Work instruction: Go through each line of the records below and count those with the word "that"; give only the total.

Collection entries
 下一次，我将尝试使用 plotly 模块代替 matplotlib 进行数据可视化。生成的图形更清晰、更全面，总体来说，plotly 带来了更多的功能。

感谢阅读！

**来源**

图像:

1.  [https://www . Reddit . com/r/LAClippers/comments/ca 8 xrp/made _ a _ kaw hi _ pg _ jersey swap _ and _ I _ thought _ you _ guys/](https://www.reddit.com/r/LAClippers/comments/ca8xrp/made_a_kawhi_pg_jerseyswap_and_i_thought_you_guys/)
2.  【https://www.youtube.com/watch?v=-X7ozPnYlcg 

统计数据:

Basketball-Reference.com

==

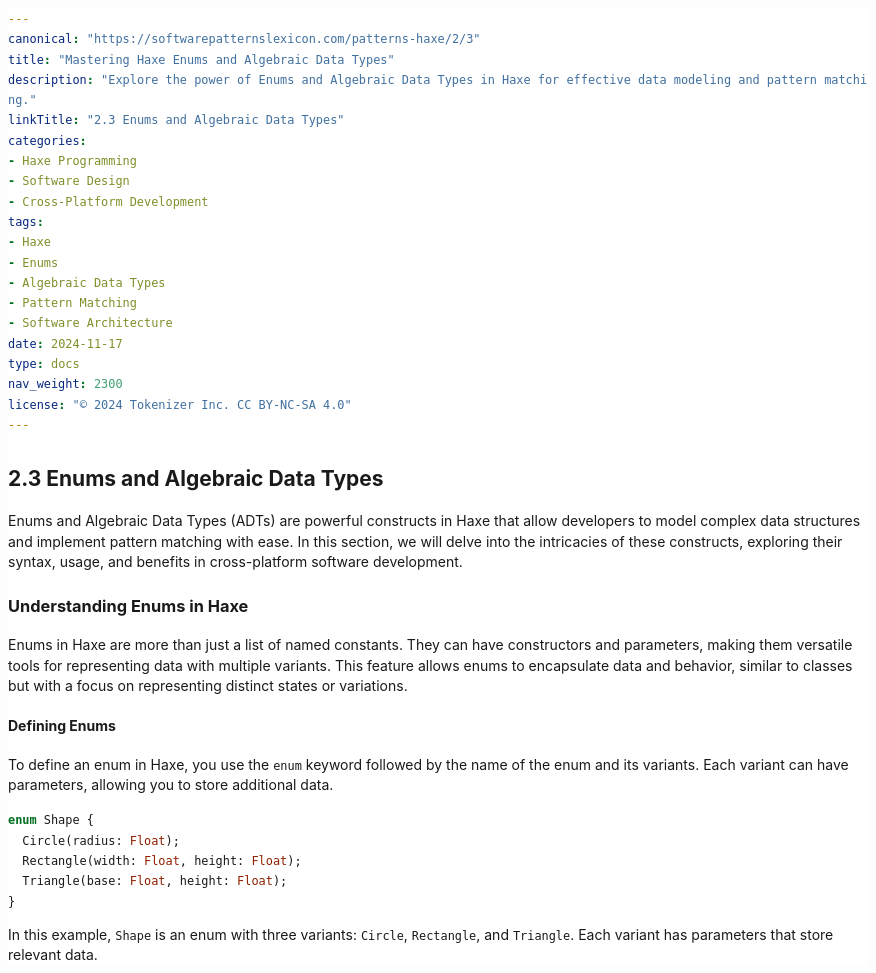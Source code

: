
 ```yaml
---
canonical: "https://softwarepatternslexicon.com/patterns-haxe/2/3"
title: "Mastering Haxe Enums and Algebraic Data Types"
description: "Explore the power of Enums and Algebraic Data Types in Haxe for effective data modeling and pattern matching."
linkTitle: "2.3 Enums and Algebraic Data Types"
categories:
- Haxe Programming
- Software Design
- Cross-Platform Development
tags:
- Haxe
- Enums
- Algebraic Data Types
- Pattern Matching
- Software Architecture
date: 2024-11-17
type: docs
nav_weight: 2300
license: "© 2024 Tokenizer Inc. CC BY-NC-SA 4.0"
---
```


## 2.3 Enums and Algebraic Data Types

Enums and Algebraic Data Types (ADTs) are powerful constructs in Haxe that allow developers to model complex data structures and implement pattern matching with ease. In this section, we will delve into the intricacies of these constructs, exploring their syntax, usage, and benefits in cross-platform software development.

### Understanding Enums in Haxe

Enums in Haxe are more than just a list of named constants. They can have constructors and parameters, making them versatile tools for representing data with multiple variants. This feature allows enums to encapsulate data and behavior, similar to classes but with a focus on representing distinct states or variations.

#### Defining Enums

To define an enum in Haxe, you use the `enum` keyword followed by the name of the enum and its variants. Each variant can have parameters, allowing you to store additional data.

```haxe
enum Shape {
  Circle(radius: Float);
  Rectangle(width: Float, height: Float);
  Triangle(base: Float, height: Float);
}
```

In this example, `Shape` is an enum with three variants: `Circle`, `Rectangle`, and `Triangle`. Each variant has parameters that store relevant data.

Output below: 2